(Records contained in a dataset)
◇ ◇ ◇ ◇ ◇ ◇ ◇
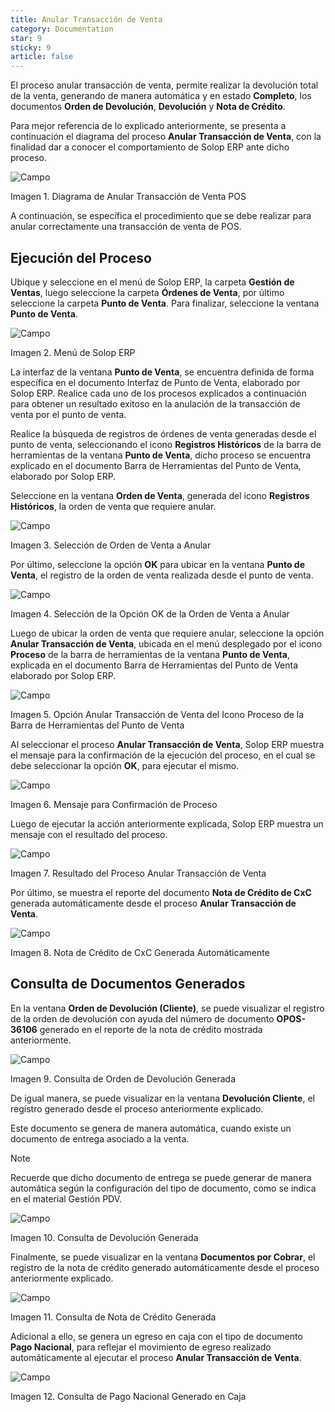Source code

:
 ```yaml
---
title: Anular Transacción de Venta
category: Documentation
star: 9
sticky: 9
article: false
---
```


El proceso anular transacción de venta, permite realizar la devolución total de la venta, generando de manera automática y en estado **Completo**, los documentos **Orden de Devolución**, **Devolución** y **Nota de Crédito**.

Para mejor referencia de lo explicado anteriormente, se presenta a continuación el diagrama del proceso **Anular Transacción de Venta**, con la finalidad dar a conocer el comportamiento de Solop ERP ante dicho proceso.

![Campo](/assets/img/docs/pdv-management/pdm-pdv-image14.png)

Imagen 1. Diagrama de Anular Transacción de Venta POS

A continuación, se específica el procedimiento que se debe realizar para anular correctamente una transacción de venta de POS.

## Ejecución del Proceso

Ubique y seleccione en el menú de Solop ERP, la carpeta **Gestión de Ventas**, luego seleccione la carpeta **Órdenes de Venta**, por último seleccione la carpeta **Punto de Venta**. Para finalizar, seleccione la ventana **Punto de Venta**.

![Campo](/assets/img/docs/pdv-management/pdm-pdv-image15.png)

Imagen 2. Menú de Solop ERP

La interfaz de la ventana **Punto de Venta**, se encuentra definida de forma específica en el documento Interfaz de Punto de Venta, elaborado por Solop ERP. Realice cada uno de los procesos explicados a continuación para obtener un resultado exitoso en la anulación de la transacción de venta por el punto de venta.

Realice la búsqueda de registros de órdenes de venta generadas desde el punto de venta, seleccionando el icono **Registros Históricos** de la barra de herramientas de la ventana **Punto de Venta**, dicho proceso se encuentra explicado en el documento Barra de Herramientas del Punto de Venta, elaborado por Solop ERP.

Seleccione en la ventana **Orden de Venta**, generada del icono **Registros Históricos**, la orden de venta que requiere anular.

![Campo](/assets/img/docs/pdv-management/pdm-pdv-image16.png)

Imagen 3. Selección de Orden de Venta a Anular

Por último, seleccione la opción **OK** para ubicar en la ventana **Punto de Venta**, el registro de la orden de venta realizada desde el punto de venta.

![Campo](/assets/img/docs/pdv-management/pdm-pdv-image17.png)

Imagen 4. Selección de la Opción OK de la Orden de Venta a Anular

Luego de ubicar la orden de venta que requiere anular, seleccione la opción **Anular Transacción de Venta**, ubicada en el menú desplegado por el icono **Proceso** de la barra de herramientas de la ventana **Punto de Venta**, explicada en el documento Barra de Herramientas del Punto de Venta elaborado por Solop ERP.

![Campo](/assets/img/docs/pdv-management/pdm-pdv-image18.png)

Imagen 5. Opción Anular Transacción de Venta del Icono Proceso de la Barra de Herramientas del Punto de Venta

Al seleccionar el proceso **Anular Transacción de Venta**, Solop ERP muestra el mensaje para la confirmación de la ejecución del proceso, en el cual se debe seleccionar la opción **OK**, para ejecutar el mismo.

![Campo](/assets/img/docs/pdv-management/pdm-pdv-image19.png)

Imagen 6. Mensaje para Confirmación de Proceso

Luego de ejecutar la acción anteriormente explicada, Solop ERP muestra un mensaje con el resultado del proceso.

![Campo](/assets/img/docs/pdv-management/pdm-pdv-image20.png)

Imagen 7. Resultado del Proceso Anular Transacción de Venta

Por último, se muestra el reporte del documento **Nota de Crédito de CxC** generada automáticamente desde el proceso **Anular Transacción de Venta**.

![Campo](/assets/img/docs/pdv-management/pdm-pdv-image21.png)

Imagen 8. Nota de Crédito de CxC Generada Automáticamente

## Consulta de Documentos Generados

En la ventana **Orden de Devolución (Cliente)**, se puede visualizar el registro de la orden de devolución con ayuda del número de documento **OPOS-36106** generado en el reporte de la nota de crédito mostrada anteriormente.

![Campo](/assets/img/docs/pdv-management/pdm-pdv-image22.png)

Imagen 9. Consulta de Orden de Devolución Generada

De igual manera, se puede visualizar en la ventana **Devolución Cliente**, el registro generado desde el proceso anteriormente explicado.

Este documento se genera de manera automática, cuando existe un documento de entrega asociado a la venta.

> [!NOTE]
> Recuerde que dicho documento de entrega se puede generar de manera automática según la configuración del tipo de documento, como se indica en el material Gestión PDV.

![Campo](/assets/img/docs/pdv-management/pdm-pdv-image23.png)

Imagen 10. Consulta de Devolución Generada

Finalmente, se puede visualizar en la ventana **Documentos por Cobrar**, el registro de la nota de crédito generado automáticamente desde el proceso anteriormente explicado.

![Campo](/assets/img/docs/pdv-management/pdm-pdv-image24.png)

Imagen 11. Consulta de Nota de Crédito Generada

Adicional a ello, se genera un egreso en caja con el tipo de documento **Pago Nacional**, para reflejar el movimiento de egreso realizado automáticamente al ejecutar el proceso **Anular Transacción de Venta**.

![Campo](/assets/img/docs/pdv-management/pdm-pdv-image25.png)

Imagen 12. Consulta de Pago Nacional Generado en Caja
◇ ◇ ◇ ◇ ◇ ◇ ◇
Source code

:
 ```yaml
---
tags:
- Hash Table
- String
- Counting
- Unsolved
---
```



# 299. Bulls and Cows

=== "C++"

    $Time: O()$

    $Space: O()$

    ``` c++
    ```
◇ ◇ ◇ ◇ ◇ ◇ ◇
What you should do
Your answer should consist only of the lines above between the line holding "Seleccione en la" and the line holding "Imagen 5. Opción", inclusive, each transcribed exactly.

Task result
Seleccione en la ventana **Orden de Venta**, generada del icono **Registros Históricos**, la orden de venta que requiere anular.

![Campo](/assets/img/docs/pdv-management/pdm-pdv-image16.png)

Imagen 3. Selección de Orden de Venta a Anular

Por último, seleccione la opción **OK** para ubicar en la ventana **Punto de Venta**, el registro de la orden de venta realizada desde el punto de venta.

![Campo](/assets/img/docs/pdv-management/pdm-pdv-image17.png)

Imagen 4. Selección de la Opción OK de la Orden de Venta a Anular

Luego de ubicar la orden de venta que requiere anular, seleccione la opción **Anular Transacción de Venta**, ubicada en el menú desplegado por el icono **Proceso** de la barra de herramientas de la ventana **Punto de Venta**, explicada en el documento Barra de Herramientas del Punto de Venta elaborado por Solop ERP.

![Campo](/assets/img/docs/pdv-management/pdm-pdv-image18.png)

Imagen 5. Opción Anular Transacción de Venta del Icono Proceso de la Barra de Herramientas del Punto de Venta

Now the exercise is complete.